- **WHAT NEEDS TO BE DONE**: Only one thing is required: the number of lines in the entries below that contain "springframework".
=== DATA RECORDS ===
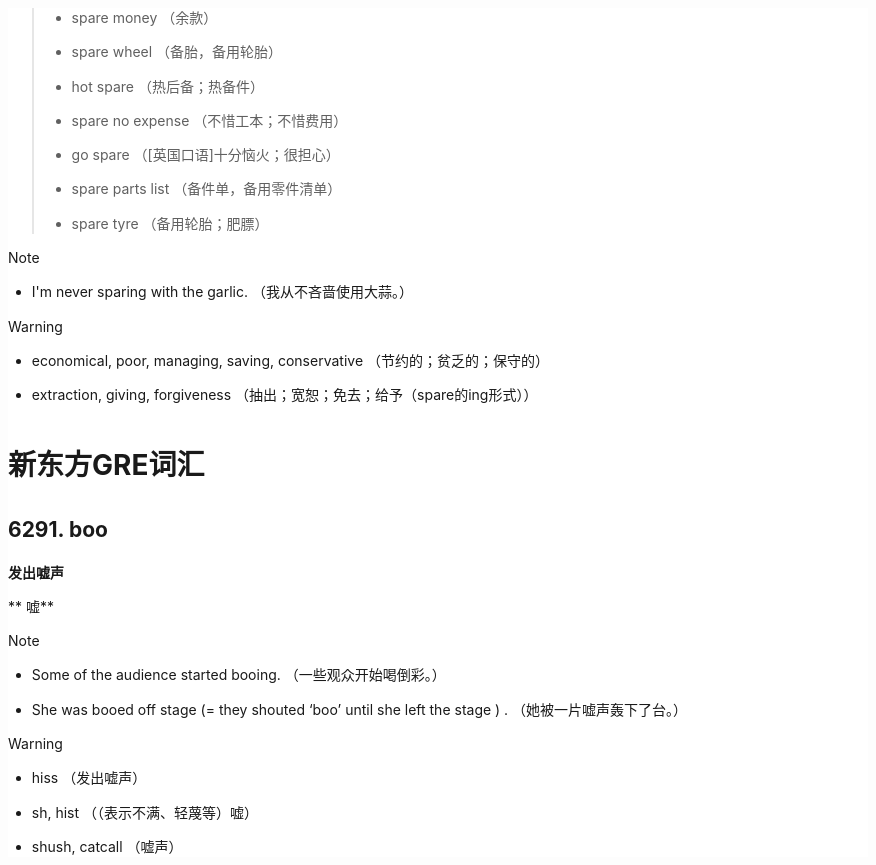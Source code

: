 >
> - spare money （余款）
>
> - spare wheel （备胎，备用轮胎）
>
> - hot spare （热后备；热备件）
>
> - spare no expense （不惜工本；不惜费用）
>
> - go spare （[英国口语]十分恼火；很担心）
>
> - spare parts list （备件单，备用零件清单）
>
> - spare tyre （备用轮胎；肥膘）
>

> [!NOTE]
>
> - I'm never sparing with the garlic. （我从不吝啬使用大蒜。）
>

> [!WARNING]
>
> - economical, poor, managing, saving, conservative （节约的；贫乏的；保守的）
>
> - extraction, giving, forgiveness （抽出；宽恕；免去；给予（spare的ing形式））
>

# 新东方GRE词汇

## 6291. boo

**发出嘘声**

** 嘘**

> [!NOTE]
>
> - Some of the audience started booing. （一些观众开始喝倒彩。）
>
> - She was booed off stage (=  they shouted ‘boo’ until she left the stage  ) . （她被一片嘘声轰下了台。）
>

> [!WARNING]
>
> - hiss （发出嘘声）
>
> - sh, hist （（表示不满、轻蔑等）嘘）
>
> - shush, catcall （嘘声）
>
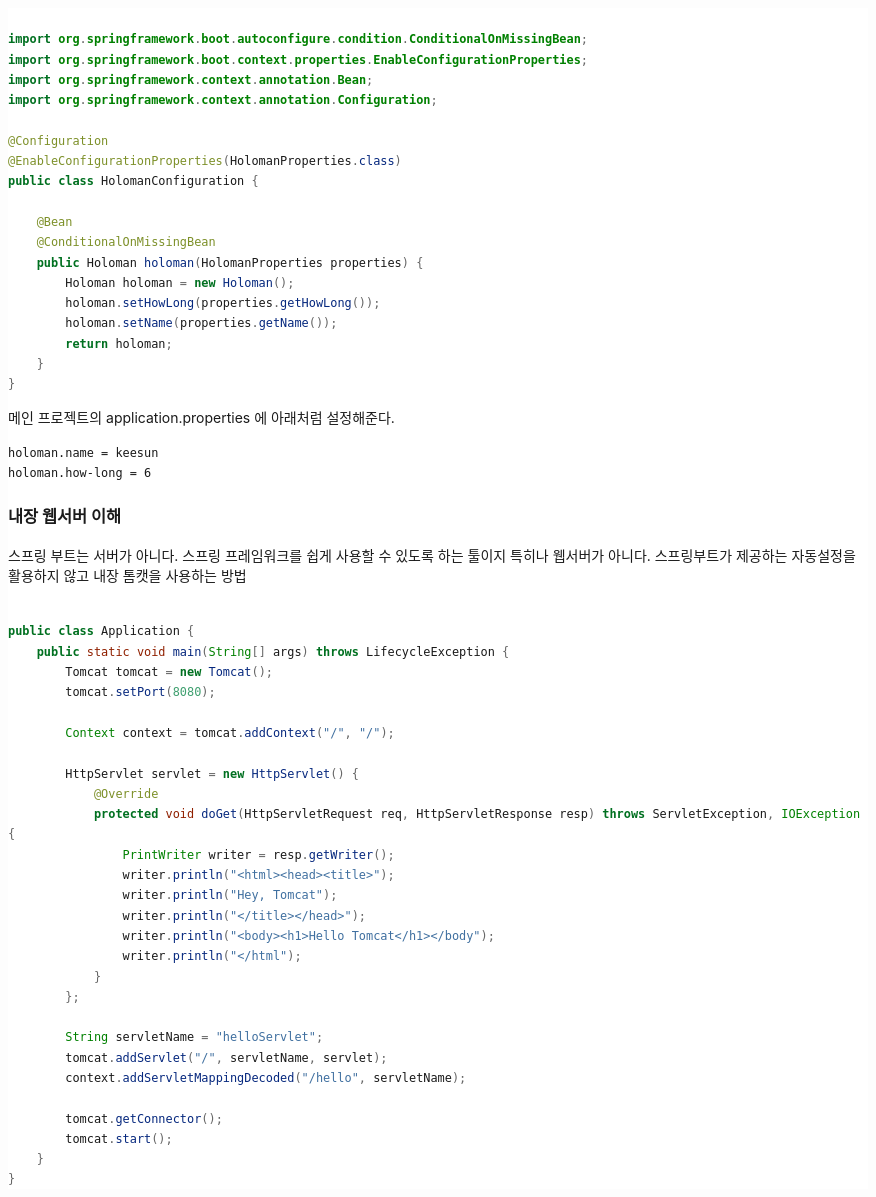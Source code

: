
 ```java

import org.springframework.boot.autoconfigure.condition.ConditionalOnMissingBean;
import org.springframework.boot.context.properties.EnableConfigurationProperties;
import org.springframework.context.annotation.Bean;
import org.springframework.context.annotation.Configuration;

@Configuration
@EnableConfigurationProperties(HolomanProperties.class)
public class HolomanConfiguration {

    @Bean
    @ConditionalOnMissingBean
    public Holoman holoman(HolomanProperties properties) {
        Holoman holoman = new Holoman();
        holoman.setHowLong(properties.getHowLong());
        holoman.setName(properties.getName());
        return holoman;
    }
}

```

메인 프로젝트의 application.properties 에 아래처럼 설정해준다.
```
holoman.name = keesun
holoman.how-long = 6
```

### 내장 웹서버 이해

스프링 부트는 서버가 아니다. 스프링 프레임워크를 쉽게 사용할 수 있도록 하는 툴이지 특히나 웹서버가 아니다. 스프링부트가 제공하는 자동설정을 활용하지 않고 내장 톰캣을 사용하는 방법

```java

public class Application {
    public static void main(String[] args) throws LifecycleException {
        Tomcat tomcat = new Tomcat();
        tomcat.setPort(8080);

        Context context = tomcat.addContext("/", "/");

        HttpServlet servlet = new HttpServlet() {
            @Override
            protected void doGet(HttpServletRequest req, HttpServletResponse resp) throws ServletException, IOException {
                PrintWriter writer = resp.getWriter();
                writer.println("<html><head><title>");
                writer.println("Hey, Tomcat");
                writer.println("</title></head>");
                writer.println("<body><h1>Hello Tomcat</h1></body");
                writer.println("</html");
            }
        };

        String servletName = "helloServlet";
        tomcat.addServlet("/", servletName, servlet);
        context.addServletMappingDecoded("/hello", servletName);

        tomcat.getConnector();
        tomcat.start();
    }
}

```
===
- **SOLUTION TO THE EXERCISE**: 4